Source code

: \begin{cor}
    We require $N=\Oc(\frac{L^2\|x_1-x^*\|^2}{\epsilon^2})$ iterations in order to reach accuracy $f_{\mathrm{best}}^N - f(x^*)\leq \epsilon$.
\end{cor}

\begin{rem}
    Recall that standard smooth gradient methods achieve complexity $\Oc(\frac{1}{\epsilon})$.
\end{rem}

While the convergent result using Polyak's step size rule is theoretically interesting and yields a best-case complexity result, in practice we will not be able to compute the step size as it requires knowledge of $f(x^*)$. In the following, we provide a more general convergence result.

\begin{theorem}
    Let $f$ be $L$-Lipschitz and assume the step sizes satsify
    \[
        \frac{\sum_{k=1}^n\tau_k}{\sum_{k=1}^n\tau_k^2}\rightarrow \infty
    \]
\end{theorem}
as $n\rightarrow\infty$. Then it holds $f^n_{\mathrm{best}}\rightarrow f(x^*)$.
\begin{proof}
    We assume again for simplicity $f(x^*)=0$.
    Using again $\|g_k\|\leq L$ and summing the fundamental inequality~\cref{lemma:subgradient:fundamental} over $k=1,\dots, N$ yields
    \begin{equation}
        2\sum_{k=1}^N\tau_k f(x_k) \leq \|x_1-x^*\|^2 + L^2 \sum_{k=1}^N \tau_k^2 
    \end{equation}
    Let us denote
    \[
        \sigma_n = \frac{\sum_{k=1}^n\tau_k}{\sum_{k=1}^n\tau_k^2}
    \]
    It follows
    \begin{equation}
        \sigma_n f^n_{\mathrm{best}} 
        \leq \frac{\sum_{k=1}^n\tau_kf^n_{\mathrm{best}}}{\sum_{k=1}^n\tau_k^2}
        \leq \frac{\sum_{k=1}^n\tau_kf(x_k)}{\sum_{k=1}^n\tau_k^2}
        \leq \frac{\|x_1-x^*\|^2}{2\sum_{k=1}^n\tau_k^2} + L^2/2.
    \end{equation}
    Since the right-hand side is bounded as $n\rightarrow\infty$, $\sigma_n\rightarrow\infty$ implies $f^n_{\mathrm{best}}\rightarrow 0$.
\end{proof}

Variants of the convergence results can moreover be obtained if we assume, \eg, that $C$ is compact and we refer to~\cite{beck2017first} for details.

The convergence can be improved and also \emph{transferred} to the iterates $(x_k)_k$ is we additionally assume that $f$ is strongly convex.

> WORK INSTRUCTION
The count of lines above that contain "again" is all that should be given.

> EXPECTED ANSWER
2